I understood the argument, but I didn’t understand why Taylor’s argument doesn’t just get thrown out. Does the claim that I’m not supposed to rely on the senses still carry weight? Because from your answer I understood that the challenge from evolution really does stand, but we simply return to our insight about the argument from outside the laws and rely on that, while Taylor’s argument itself no longer stands. But if so, your whole argument about confidence in the senses falls apart. Did I understand correctly?

Answer

As far as I remember, I gave there several explanations for why the challenge from evolution does not overturn the argument: 1. Trust in the senses did not arise, and its source did not really change, after Darwin’s discoveries. 2. The theory of evolution itself relies on trust in the senses. 3. Evolution is not a basis for the full confidence that we actually have (after all, who can guarantee that we have reached complete reliability of the senses?
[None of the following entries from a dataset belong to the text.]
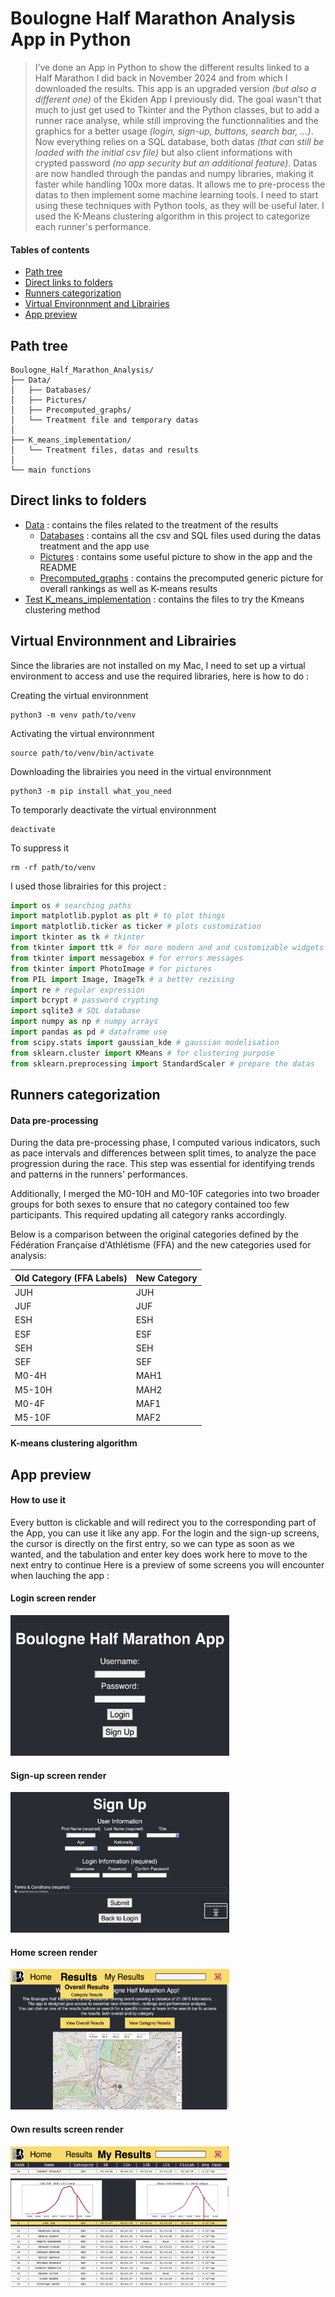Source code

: # Boulogne Half Marathon Analysis App in Python
> I’ve done an App in Python to show the different results linked to a Half Marathon I did back in November 2024 and from which I downloaded the results. This app is an upgraded version _(but also a different one)_ of the Ekiden App I previously did. The goal wasn't that much to just get used to Tkinter and the Python classes, but to add a runner race analyse, while still improving the functionnalities and the graphics for a better usage _(login, sign-up, buttons, search bar, …)_. Now everything relies on a SQL database, both datas _(that can still be loaded with the initial csv file)_ but also client informations with crypted password _(no app security but an additional feature)_. Datas are now handled through the pandas and numpy libraries, making it faster while handling 100x more datas. It allows me to pre-process the datas to then implement some machine learning tools. I need to start using these techniques with Python tools, as they will be useful later. I used the K-Means clustering algorithm in this project to categorize each runner's performance.


#### Tables of contents
* [Path tree](#path-tree)
* [Direct links to folders](#direct-links-to-folders) 
* [Runners categorization](#runners-categorization)
* [Virtual Environnment and Librairies](#virtual-environnment-and-librairies)  
* [App preview](#app-preview)


## Path tree
```
Boulogne_Half_Marathon_Analysis/
├── Data/
│   ├── Databases/              
│   ├── Pictures/    
│   ├── Precomputed_graphs/    
│   └── Treatment file and temporary datas 
│
├── K_means_implementation/
│   └── Treatment files, datas and results
│
└── main functions             
```


## Direct links to folders 
* [Data](./Data/) : contains the files related to the treatment of the results 
    * [Databases](./Data/Databases/) : contains all the csv and SQL files used during the datas treatment and the app use
    * [Pictures](./Data/Pictures/) : contains some useful picture to show in the app and the README
    * [Precomputed_graphs](./Data/Precomputed_graphs/) : contains the precomputed generic picture for overall rankings as well as K-means results
* [Test K_means_implementation](./K_means_implementation/) : contains the files to try the Kmeans clustering method


## Virtual Environnment and Librairies
Since the libraries are not installed on my Mac, I need to set up a virtual environment to access and use the required libraries, here is how to do :

Creating the virtual environnment
```
python3 -m venv path/to/venv
```
Activating the virtual environnment
```
source path/to/venv/bin/activate
```
Downloading the librairies you need in the virtual environnment
```
python3 -m pip install what_you_need
```
To temporarly deactivate the virtual environnment
```
deactivate 
```
To suppress it
```
rm -rf path/to/venv
```

I used those librairies for this project : 
```py
import os # searching paths
import matplotlib.pyplot as plt # to plot things
import matplotlib.ticker as ticker # plots customization
import tkinter as tk # tkinter 
from tkinter import ttk # for more modern and and customizable widgets 
from tkinter import messagebox # for errors messages
from tkinter import PhotoImage # for pictures 
from PIL import Image, ImageTk # a better rezising
import re # regular expression
import bcrypt # password crypting 
import sqlite3 # SQL database 
import numpy as np # numpy arrays
import pandas as pd # dataframe use
from scipy.stats import gaussian_kde # gaussian modelisation
from sklearn.cluster import KMeans # for clustering purpose
from sklearn.preprocessing import StandardScaler # prepare the datas
```


## Runners categorization
#### Data pre-processing 
During the data pre-processing phase, I computed various indicators, such as pace intervals and differences between split times, to analyze the pace progression during the race. This step was essential for identifying trends and patterns in the runners' performances.

Additionally, I merged the M0-10H and M0-10F categories into two broader groups for both sexes to ensure that no category contained too few participants. This required updating all category ranks accordingly.

Below is a comparison between the original categories defined by the Fédération Française d'Athlétisme (FFA) and the new categories used for analysis:

| Old Category (FFA Labels) | New Category |
|---------------------------|--------------|
| JUH                       | JUH          |
| JUF                       | JUF       |
| ESH                       | ESH       |
| ESF                   | ESF       |
| SEH                   | SEH       |
| SEF                   | SEF       |
| M0-4H                   | MAH1       |
| M5-10H                   | MAH2       |
| M0-4F                   | MAF1       |
| M5-10F                   | MAF2       |

#### K-means clustering algorithm


## App preview 
#### How to use it
Every button is clickable and will redirect you to the corresponding part of the App, you can use it like any app. For the login and the sign-up screens, the cursor is directly on the first entry, so we can type as soon as we wanted, and the tabulation and enter key does work here to move to the next entry to continue
Here is a preview of some screens you will encounter when lauching the app : 

#### Login screen render
<img src="./Data/Pictures/login_screen_render.png" alt="login_screen_render" width="350" height="225"/>

#### Sign-up screen render
<img src="./Data/Pictures/signup_screen_render.png" alt="signup_screen_render" width="350" height="225"/>

#### Home screen render
<img src="./Data/Pictures/home_app_screen_render.png" alt="home_app_screen_render" width="350" height="225"/>

#### Own results screen render
<img src="./Data/Pictures/own_results_screen_render.png" alt="own_results_screen_render" width="350" height="225"/>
Maybe we are only halfway there?). And only at the end did I conclude with the pincer move back to the “philosophical” argument.

Discussion on Answer

Aleph (2018-08-08)

But there is no reason at all for confidence in the senses to increase after the discovery of evolution. After all, our confidence in the senses is planted in us evolutionarily even without understanding the evolutionary argument. So clearly there is no reason that the explanation itself should add to our certainty; it only explains it. If so, what is the point of this refutation?

Michi (2018-08-08)

You are talking about psychological confidence, and I am talking about philosophical confidence. That is the whole point of this notebook. Morality too is planted in us by evolution. The question is why that makes it valid and binding. The fact that confidence in the senses is planted in us does not mean that this confidence is correct. The question is why people once thought that this confidence is correct and not merely an illusion embedded in us.

Aleph (2018-08-08)

Meaning, the assumption is that there has always been “philosophical” confidence in trust in the senses?

Michi (2018-08-08)

Indeed.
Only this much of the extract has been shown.